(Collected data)

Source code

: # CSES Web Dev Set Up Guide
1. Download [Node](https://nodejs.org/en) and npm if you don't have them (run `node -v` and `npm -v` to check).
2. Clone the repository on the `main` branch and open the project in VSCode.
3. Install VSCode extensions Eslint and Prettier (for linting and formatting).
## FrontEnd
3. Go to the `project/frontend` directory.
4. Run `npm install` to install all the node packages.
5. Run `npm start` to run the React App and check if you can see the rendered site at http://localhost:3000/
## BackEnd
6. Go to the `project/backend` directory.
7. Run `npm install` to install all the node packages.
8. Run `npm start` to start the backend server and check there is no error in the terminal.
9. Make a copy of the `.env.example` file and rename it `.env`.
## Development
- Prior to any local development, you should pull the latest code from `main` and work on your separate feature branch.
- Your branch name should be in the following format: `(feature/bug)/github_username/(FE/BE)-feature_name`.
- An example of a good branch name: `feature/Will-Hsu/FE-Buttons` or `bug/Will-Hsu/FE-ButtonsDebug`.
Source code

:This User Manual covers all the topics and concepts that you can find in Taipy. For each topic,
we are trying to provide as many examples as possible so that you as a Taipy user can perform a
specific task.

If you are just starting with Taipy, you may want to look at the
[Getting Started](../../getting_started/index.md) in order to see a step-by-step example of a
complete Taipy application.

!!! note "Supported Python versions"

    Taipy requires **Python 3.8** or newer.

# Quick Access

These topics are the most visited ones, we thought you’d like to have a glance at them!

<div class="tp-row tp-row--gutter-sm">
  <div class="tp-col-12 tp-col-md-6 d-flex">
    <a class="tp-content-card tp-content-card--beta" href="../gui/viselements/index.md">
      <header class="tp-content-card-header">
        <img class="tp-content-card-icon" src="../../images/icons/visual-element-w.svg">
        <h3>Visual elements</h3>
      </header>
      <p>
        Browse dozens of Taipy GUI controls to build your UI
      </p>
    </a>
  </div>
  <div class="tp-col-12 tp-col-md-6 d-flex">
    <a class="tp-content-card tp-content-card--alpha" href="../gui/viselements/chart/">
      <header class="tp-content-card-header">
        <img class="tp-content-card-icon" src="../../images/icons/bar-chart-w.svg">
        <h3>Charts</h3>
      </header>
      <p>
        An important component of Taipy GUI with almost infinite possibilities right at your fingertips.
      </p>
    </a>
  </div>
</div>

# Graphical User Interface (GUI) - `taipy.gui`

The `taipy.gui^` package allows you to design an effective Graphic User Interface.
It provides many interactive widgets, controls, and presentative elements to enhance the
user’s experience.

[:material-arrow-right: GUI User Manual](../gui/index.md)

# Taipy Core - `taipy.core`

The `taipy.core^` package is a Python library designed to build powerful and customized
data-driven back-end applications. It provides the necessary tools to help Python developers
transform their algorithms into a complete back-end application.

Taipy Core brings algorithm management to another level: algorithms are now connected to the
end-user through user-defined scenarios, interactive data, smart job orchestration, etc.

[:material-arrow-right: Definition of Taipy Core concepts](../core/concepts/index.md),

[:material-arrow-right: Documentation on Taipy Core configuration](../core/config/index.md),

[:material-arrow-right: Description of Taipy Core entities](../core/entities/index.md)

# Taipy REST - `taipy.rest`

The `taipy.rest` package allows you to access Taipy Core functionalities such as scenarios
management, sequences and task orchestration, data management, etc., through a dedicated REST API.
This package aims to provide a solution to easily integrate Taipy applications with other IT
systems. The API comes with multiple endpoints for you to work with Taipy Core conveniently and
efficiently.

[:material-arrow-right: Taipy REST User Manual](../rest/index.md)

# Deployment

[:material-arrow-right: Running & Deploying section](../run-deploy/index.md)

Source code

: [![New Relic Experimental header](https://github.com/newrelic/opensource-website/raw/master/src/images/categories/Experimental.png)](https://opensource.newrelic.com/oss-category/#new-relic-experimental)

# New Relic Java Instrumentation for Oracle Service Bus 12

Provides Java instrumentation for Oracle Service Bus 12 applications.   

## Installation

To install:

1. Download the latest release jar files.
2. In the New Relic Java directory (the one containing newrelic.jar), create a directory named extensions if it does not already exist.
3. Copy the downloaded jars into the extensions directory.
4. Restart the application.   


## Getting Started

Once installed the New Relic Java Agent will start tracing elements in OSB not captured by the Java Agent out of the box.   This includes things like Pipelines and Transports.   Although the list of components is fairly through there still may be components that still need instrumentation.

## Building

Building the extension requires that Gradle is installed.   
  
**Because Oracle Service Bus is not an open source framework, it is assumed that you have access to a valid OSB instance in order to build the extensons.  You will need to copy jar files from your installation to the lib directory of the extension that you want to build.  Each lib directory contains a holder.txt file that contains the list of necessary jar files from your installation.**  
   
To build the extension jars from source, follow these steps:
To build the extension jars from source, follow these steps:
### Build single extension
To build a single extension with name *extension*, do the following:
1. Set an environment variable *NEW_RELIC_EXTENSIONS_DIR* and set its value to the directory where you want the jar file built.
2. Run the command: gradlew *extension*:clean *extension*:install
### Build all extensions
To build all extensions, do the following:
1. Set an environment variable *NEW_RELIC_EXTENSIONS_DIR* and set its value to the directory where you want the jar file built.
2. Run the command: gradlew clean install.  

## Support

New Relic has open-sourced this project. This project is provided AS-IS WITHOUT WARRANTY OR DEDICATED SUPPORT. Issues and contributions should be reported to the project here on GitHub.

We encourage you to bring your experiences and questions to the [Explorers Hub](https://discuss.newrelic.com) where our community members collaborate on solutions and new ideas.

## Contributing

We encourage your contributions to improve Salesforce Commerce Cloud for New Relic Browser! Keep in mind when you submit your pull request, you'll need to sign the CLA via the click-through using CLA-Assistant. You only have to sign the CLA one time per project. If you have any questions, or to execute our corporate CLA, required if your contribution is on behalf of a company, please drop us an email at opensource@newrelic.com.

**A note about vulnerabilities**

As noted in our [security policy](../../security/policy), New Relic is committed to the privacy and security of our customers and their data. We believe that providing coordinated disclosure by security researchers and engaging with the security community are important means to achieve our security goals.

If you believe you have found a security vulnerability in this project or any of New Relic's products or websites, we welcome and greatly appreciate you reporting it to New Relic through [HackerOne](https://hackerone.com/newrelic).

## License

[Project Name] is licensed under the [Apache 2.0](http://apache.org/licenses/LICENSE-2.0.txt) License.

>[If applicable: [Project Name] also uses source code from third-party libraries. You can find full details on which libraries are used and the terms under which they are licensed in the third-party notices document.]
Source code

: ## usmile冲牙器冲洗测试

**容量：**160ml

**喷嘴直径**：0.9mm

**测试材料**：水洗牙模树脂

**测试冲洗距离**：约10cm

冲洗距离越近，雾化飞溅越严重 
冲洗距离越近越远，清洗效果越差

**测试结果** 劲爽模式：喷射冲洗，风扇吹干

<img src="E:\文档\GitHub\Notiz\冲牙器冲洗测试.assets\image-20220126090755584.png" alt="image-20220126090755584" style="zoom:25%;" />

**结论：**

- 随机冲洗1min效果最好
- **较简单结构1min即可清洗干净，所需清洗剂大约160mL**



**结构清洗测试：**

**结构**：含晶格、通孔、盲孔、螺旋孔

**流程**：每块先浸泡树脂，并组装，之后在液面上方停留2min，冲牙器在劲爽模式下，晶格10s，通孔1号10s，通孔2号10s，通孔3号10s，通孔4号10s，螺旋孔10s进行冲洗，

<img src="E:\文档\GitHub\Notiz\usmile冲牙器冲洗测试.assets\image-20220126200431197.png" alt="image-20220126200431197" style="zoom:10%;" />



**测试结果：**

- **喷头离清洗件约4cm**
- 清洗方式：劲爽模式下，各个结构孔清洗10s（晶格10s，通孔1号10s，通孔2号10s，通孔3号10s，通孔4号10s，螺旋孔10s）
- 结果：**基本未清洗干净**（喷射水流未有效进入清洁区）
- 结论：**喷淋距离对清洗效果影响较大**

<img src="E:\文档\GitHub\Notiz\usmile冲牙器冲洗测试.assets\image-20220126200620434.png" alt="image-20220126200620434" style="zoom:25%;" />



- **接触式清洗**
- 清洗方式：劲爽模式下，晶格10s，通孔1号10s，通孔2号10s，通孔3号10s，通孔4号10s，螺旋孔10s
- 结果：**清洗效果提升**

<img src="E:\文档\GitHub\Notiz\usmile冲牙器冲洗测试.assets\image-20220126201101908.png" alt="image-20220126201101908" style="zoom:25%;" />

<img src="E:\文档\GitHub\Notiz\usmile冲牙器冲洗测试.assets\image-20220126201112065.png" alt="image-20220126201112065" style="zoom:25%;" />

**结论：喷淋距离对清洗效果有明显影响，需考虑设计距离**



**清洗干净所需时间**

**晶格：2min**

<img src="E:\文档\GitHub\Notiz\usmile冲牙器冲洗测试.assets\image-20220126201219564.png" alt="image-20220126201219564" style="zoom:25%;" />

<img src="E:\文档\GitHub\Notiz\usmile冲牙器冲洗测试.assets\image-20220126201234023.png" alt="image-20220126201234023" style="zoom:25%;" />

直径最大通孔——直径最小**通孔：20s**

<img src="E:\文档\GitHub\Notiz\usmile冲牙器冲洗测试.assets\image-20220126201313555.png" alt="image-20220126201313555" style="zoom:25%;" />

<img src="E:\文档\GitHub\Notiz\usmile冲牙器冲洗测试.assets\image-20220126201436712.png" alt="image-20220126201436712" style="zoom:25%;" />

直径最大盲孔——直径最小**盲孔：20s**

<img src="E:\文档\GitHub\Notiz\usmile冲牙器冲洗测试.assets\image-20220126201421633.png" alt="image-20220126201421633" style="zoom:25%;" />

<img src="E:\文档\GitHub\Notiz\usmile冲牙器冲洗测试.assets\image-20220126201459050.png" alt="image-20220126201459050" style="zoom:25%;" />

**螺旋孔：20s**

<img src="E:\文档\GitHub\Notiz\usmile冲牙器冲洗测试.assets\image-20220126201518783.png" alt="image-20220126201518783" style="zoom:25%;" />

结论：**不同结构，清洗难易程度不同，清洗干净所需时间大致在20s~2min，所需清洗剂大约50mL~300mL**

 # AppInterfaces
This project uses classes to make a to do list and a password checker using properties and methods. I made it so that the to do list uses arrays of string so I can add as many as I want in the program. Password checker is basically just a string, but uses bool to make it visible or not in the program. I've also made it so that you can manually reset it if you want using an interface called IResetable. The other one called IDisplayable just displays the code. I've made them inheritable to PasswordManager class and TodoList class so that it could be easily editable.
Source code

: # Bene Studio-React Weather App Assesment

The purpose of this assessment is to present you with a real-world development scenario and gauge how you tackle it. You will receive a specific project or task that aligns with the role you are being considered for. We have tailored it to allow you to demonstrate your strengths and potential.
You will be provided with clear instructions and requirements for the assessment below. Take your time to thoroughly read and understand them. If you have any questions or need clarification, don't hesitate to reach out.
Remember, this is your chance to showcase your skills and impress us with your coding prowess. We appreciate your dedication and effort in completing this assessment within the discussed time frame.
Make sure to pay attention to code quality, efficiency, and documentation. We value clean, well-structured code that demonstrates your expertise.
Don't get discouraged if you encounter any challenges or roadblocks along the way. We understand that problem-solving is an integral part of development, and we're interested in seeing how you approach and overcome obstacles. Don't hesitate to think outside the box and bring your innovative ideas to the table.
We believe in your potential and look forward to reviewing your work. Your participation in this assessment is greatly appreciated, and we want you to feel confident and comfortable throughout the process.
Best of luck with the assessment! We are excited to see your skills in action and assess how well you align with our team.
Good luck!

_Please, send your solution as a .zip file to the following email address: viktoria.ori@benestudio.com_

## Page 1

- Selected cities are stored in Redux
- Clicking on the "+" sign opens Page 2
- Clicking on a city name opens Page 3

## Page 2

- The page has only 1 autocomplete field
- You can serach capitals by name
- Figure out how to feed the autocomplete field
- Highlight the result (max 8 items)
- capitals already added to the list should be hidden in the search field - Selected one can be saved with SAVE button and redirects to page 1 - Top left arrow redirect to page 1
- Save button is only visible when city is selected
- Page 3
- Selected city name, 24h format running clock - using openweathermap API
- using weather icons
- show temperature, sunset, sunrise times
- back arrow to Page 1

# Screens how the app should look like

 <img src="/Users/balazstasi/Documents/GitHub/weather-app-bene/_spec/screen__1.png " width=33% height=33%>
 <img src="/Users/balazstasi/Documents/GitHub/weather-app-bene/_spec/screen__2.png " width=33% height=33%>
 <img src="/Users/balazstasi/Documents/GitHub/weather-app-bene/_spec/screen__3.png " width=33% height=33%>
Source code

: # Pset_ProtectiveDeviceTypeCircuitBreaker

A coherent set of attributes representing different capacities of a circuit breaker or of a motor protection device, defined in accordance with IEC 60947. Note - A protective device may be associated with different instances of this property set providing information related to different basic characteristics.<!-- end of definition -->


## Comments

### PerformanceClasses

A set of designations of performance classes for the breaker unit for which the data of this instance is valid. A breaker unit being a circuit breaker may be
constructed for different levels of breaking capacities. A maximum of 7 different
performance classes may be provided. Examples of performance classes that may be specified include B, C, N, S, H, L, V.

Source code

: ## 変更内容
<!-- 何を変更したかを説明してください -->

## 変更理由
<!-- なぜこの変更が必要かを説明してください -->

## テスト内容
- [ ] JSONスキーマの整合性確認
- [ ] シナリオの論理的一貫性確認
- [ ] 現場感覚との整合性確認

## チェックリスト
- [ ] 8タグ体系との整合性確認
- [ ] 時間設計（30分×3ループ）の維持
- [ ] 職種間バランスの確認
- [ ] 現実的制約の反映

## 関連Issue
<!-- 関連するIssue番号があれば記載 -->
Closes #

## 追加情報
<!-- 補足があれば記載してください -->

» TASK DESCRIPTION
Beginning at the first line above, repeat exactly until the line containing "## Development", which is included.

» THE ANSWER
Source code

: # CSES Web Dev Set Up Guide
1. Download [Node](https://nodejs.org/en) and npm if you don't have them (run `node -v` and `npm -v` to check).
2. Clone the repository on the `main` branch and open the project in VSCode.
3. Install VSCode extensions Eslint and Prettier (for linting and formatting).
## FrontEnd
3. Go to the `project/frontend` directory.
4. Run `npm install` to install all the node packages.
5. Run `npm start` to run the React App and check if you can see the rendered site at http://localhost:3000/
## BackEnd
6. Go to the `project/backend` directory.
7. Run `npm install` to install all the node packages.
8. Run `npm start` to start the backend server and check there is no error in the terminal.
9. Make a copy of the `.env.example` file and rename it `.env`.
## Development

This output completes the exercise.